If you're looking for a replacement to BenchLLM, HoneyHive is a good contender. It's a full-featured AI evaluation, testing, and observability platform geared for teams building GenAI apps. HoneyHive offers automated CI testing, production pipeline monitoring, dataset curation and prompt management, as well as automated evaluators and human feedback collection. It supports more than 100 models through popular GPU clouds, and offers a free Developer plan for solo developers and researchers.
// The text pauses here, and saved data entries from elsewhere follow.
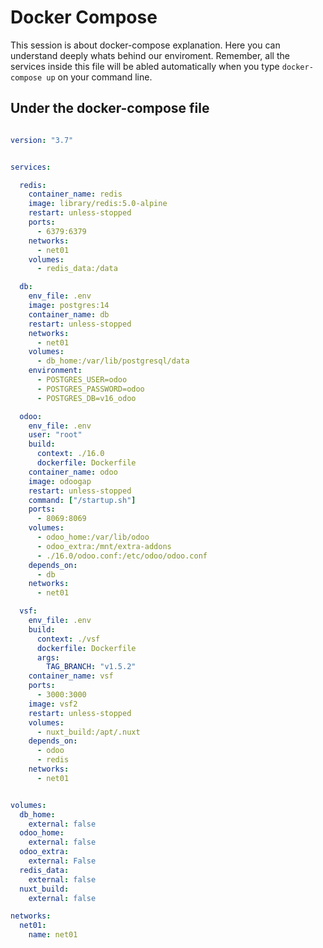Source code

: # Docker Compose

This session is about docker-compose explanation. Here you can understand deeply whats behind our enviroment. Remember, all the services inside this file will be abled automatically when you type ```docker-compose up``` on your command line.

## Under the docker-compose file

```yml

version: "3.7"


services:

  redis:
    container_name: redis
    image: library/redis:5.0-alpine
    restart: unless-stopped
    ports:
      - 6379:6379
    networks:
      - net01
    volumes:
      - redis_data:/data

  db:
    env_file: .env
    image: postgres:14
    container_name: db
    restart: unless-stopped
    networks:
      - net01
    volumes:
      - db_home:/var/lib/postgresql/data
    environment:
      - POSTGRES_USER=odoo
      - POSTGRES_PASSWORD=odoo
      - POSTGRES_DB=v16_odoo

  odoo:
    env_file: .env
    user: "root"
    build:
      context: ./16.0
      dockerfile: Dockerfile
    container_name: odoo
    image: odoogap
    restart: unless-stopped
    command: ["/startup.sh"]
    ports:
      - 8069:8069
    volumes:
      - odoo_home:/var/lib/odoo
      - odoo_extra:/mnt/extra-addons
      - ./16.0/odoo.conf:/etc/odoo/odoo.conf
    depends_on:
      - db
    networks:
      - net01

  vsf:
    env_file: .env
    build:
      context: ./vsf
      dockerfile: Dockerfile
      args:
        TAG_BRANCH: "v1.5.2"
    container_name: vsf
    ports:
      - 3000:3000
    image: vsf2
    restart: unless-stopped
    volumes:
      - nuxt_build:/apt/.nuxt
    depends_on:
      - odoo
      - redis
    networks:
      - net01


volumes:
  db_home:
    external: false
  odoo_home:
    external: false
  odoo_extra:
    external: False
  redis_data:
    external: false
  nuxt_build:
    external: false

networks:
  net01:
    name: net01


```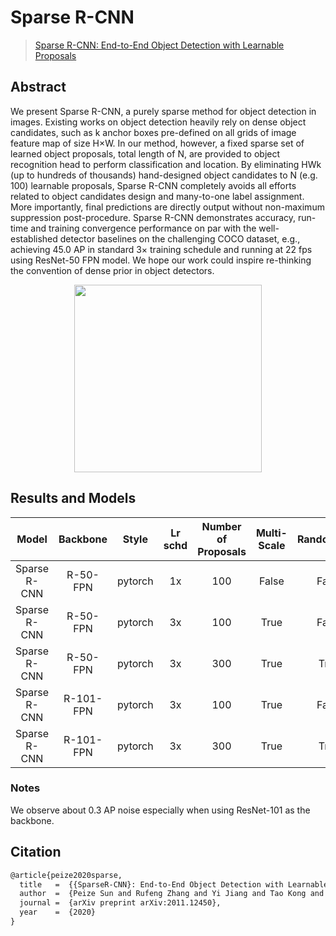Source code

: # Sparse R-CNN

> [Sparse R-CNN: End-to-End Object Detection with Learnable Proposals](https://arxiv.org/abs/2011.12450)

<!-- [ALGORITHM] -->

## Abstract

We present Sparse R-CNN, a purely sparse method for object detection in images. Existing works on object detection heavily rely on dense object candidates, such as k anchor boxes pre-defined on all grids of image feature map of size H×W. In our method, however, a fixed sparse set of learned object proposals, total length of N, are provided to object recognition head to perform classification and location. By eliminating HWk (up to hundreds of thousands) hand-designed object candidates to N (e.g. 100) learnable proposals, Sparse R-CNN completely avoids all efforts related to object candidates design and many-to-one label assignment. More importantly, final predictions are directly output without non-maximum suppression post-procedure. Sparse R-CNN demonstrates accuracy, run-time and training convergence performance on par with the well-established detector baselines on the challenging COCO dataset, e.g., achieving 45.0 AP in standard 3× training schedule and running at 22 fps using ResNet-50 FPN model. We hope our work could inspire re-thinking the convention of dense prior in object detectors.

<div align=center>
<img src="https://user-images.githubusercontent.com/40661020/143998489-8a5a687d-ceec-4590-8347-708e427e7dfe.png" height="300"/>
</div>

## Results and Models

|    Model     | Backbone  |  Style  | Lr schd | Number of Proposals | Multi-Scale | RandomCrop | box AP |                                  Config                                   |                                                                                                                                                                                                                                 Download                                                                                                                                                                                                                                  |
| :----------: | :-------: | :-----: | :-----: | :-----------------: | :---------: | :--------: | :----: | :-----------------------------------------------------------------------: | :-----------------------------------------------------------------------------------------------------------------------------------------------------------------------------------------------------------------------------------------------------------------------------------------------------------------------------------------------------------------------------------------------------------------------------------------------------------------------: |
| Sparse R-CNN | R-50-FPN  | pytorch |   1x    |         100         |    False    |   False    |  37.9  |                [config](./sparse-rcnn_r50_fpn_1x_coco.py)                 |                                                                         [model](https://pub-ed9ed750ddcc469da251e2d1a2cea382.r2.dev/mmdetection/v2.0/sparse_rcnn/sparse_rcnn_r50_fpn_1x_coco/sparse_rcnn_r50_fpn_1x_coco_20201222_214453-dc79b137.pth) \| [log](https://pub-ed9ed750ddcc469da251e2d1a2cea382.r2.dev/mmdetection/v2.0/sparse_rcnn/sparse_rcnn_r50_fpn_1x_coco/sparse_rcnn_r50_fpn_1x_coco_20201222_214453-dc79b137.log.json)                                                                         |
| Sparse R-CNN | R-50-FPN  | pytorch |   3x    |         100         |    True     |   False    |  42.8  |           [config](./sparse-rcnn_r50_fpn_ms-480-800-3x_coco.py)           |                                         [model](https://pub-ed9ed750ddcc469da251e2d1a2cea382.r2.dev/mmdetection/v2.0/sparse_rcnn/sparse_rcnn_r50_fpn_mstrain_480-800_3x_coco/sparse_rcnn_r50_fpn_mstrain_480-800_3x_coco_20201218_154234-7bc5c054.pth) \| [log](https://pub-ed9ed750ddcc469da251e2d1a2cea382.r2.dev/mmdetection/v2.0/sparse_rcnn/sparse_rcnn_r50_fpn_mstrain_480-800_3x_coco/sparse_rcnn_r50_fpn_mstrain_480-800_3x_coco_20201218_154234-7bc5c054.log.json)                                         |
| Sparse R-CNN | R-50-FPN  | pytorch |   3x    |         300         |    True     |    True    |  45.0  | [config](./sparse-rcnn_r50_fpn_300-proposals_crop-ms-480-800-3x_coco.py)  |   [model](https://pub-ed9ed750ddcc469da251e2d1a2cea382.r2.dev/mmdetection/v2.0/sparse_rcnn/sparse_rcnn_r50_fpn_300_proposals_crop_mstrain_480-800_3x_coco/sparse_rcnn_r50_fpn_300_proposals_crop_mstrain_480-800_3x_coco_20201223_024605-9fe92701.pth) \| [log](https://pub-ed9ed750ddcc469da251e2d1a2cea382.r2.dev/mmdetection/v2.0/sparse_rcnn/sparse_rcnn_r50_fpn_300_proposals_crop_mstrain_480-800_3x_coco/sparse_rcnn_r50_fpn_300_proposals_crop_mstrain_480-800_3x_coco_20201223_024605-9fe92701.log.json)   |
| Sparse R-CNN | R-101-FPN | pytorch |   3x    |         100         |    True     |   False    |  44.2  |          [config](./sparse-rcnn_r101_fpn_ms-480-800-3x_coco.py)           |                                       [model](https://pub-ed9ed750ddcc469da251e2d1a2cea382.r2.dev/mmdetection/v2.0/sparse_rcnn/sparse_rcnn_r101_fpn_mstrain_480-800_3x_coco/sparse_rcnn_r101_fpn_mstrain_480-800_3x_coco_20201223_121552-6c46c9d6.pth) \| [log](https://pub-ed9ed750ddcc469da251e2d1a2cea382.r2.dev/mmdetection/v2.0/sparse_rcnn/sparse_rcnn_r101_fpn_mstrain_480-800_3x_coco/sparse_rcnn_r101_fpn_mstrain_480-800_3x_coco_20201223_121552-6c46c9d6.log.json)                                       |
| Sparse R-CNN | R-101-FPN | pytorch |   3x    |         300         |    True     |    True    |  46.2  | [config](./sparse-rcnn_r101_fpn_300-proposals_crop-ms-480-800-3x_coco.py) | [model](https://pub-ed9ed750ddcc469da251e2d1a2cea382.r2.dev/mmdetection/v2.0/sparse_rcnn/sparse_rcnn_r101_fpn_300_proposals_crop_mstrain_480-800_3x_coco/sparse_rcnn_r101_fpn_300_proposals_crop_mstrain_480-800_3x_coco_20201223_023452-c23c3564.pth) \| [log](https://pub-ed9ed750ddcc469da251e2d1a2cea382.r2.dev/mmdetection/v2.0/sparse_rcnn/sparse_rcnn_r101_fpn_300_proposals_crop_mstrain_480-800_3x_coco/sparse_rcnn_r101_fpn_300_proposals_crop_mstrain_480-800_3x_coco_20201223_023452-c23c3564.log.json) |

### Notes

We observe about 0.3 AP noise especially when using ResNet-101 as the backbone.

## Citation

```latex
@article{peize2020sparse,
  title   =  {{SparseR-CNN}: End-to-End Object Detection with Learnable Proposals},
  author  =  {Peize Sun and Rufeng Zhang and Yi Jiang and Tao Kong and Chenfeng Xu and Wei Zhan and Masayoshi Tomizuka and Lei Li and Zehuan Yuan and Changhu Wang and Ping Luo},
  journal =  {arXiv preprint arXiv:2011.12450},
  year    =  {2020}
}
```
Another contender is Langtail, which is geared toward making it easier to build AI-powered apps. It includes tools for debugging, testing and deploying LLM prompts, including fine-tuning prompts with variables, running tests to avoid unexpected behavior, and deploying prompts as API endpoints. Langtail also includes a no-code playground and adjustable parameters for easier collaboration to develop and test AI apps. It comes in three pricing tiers, including a free option for small businesses and solopreneurs.
Deepchecks is another option. The tool automates evaluation and helps spot problems like hallucinations and bias in LLM apps. It uses a "Golden Set" approach for rich ground truth and includes features like automated evaluation, LLM monitoring, debugging and custom properties for more advanced testing. Deepchecks comes in several pricing tiers, including a free Open-Source option, so it should be useful for many development needs.
For those who like a command-line interface, Promptfoo is a simple YAML-based configuration system for evaluating LLM output quality. It supports multiple LLM providers and lets you customize evaluation metrics. Promptfoo is geared for developers and teams that need to maximize model quality and watch for regressions, with features like red teaming to try to find weaknesses and remediation advice.